There’s a deeper economic agenda at play, as well. Corrupt Honduran elites, who in the past year have leapt onto the global billionaires’ list for the first time, stand to benefit from privatization schemes and an array of export-processing zones, hydroelectric dams and mining projects. Since coming to power in 2009, the National Party governments of Hernandez and his predecessor, former President Porfirio Lobo, have already sold off nearly 30 percent of all Honduran land in mining concessions. In recent months, multilateral development banks, including the International Monetary Fund, the Inter-American Development Bank and the World Bank, have lent Hernandez’s government hundreds of millions of dollars to advance an exaggerated neoliberal agenda, with the public sector, along with Honduran workers and the environment, paying a heavy cost.
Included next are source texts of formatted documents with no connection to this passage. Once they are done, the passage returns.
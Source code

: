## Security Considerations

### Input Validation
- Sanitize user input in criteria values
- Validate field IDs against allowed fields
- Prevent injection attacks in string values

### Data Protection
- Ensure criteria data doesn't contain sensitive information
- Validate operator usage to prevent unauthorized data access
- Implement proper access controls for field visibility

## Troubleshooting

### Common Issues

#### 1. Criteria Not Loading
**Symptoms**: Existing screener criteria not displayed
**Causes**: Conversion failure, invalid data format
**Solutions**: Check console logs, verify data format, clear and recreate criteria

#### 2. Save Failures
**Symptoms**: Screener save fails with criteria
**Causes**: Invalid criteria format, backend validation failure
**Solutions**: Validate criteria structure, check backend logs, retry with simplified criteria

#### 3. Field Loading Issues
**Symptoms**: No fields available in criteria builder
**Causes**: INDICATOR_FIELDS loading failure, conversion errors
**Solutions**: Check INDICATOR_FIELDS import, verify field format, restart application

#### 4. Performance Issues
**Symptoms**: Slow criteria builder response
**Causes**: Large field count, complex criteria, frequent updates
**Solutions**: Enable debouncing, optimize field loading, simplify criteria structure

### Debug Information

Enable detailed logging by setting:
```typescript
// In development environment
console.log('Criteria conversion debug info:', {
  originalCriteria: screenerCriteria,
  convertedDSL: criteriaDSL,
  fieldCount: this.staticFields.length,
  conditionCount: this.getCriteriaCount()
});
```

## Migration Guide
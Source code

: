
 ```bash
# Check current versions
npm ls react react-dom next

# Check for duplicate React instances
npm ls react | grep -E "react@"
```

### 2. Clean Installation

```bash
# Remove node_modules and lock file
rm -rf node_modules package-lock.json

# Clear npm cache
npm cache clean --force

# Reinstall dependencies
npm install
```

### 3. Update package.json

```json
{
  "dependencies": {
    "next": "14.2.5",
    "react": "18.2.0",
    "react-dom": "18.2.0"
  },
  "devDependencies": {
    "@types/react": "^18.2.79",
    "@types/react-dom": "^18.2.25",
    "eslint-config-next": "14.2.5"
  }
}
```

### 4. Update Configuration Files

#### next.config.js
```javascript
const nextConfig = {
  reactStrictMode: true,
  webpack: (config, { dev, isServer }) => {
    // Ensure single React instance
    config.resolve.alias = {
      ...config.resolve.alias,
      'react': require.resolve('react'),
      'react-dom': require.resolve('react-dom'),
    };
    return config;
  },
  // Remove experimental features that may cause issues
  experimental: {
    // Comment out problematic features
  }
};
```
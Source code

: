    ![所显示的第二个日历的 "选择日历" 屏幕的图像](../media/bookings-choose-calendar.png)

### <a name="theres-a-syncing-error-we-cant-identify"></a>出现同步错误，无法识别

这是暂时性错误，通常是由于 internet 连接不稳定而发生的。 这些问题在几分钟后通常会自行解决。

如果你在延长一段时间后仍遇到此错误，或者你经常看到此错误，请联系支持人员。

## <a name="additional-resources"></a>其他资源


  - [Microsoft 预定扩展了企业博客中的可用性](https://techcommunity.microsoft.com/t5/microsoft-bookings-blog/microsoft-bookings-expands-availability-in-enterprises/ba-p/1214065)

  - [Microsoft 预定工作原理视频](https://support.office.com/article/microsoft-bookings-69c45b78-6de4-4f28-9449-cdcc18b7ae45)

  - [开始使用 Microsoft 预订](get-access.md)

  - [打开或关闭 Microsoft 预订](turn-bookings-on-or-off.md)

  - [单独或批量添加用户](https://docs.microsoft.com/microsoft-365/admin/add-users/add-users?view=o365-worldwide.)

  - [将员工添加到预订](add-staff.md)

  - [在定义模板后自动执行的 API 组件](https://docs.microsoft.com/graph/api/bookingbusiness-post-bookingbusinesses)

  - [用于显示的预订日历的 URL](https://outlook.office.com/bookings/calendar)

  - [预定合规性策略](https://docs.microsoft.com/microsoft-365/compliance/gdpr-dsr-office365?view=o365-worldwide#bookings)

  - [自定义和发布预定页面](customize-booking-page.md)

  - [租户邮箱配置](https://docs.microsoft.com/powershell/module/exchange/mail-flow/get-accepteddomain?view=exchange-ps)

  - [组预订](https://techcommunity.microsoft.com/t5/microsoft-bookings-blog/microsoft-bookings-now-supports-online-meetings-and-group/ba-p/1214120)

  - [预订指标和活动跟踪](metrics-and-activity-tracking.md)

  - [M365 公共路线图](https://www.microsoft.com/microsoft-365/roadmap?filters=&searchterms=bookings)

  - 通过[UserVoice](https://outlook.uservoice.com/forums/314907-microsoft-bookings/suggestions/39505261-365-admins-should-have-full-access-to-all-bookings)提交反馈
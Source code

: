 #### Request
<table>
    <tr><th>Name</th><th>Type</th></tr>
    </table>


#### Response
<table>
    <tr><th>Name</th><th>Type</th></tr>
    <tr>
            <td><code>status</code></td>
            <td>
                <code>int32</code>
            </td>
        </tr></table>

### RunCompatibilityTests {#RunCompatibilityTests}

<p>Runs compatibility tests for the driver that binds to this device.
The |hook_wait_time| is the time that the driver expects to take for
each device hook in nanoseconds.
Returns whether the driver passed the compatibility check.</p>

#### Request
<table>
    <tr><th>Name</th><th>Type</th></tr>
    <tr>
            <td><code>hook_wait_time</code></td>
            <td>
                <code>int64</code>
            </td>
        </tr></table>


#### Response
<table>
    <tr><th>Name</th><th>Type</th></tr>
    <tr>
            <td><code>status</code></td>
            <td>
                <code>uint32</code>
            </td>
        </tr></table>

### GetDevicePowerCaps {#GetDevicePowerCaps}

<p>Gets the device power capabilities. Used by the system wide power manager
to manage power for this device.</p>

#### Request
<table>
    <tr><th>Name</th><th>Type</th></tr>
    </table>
The Honduran Supreme Court’s ruling is yet another nail in the coffin of Honduran democracy. Washington spends millions of dollars every year through the U.S. Agency for International Development, the National Endowment for Democracy and other organizations, ostensibly to promote democracy and good governance for the Honduran people. But it has remained silent about Hernandez’s consolidation of power and attacks on the rule of law, while Honduran human rights defenders continue to risk their lives to fight for actual democracy. The contradiction between U.S. rhetoric and its practice is all too clear.

Dana Frank is professor of history at the University of California, Santa Cruz.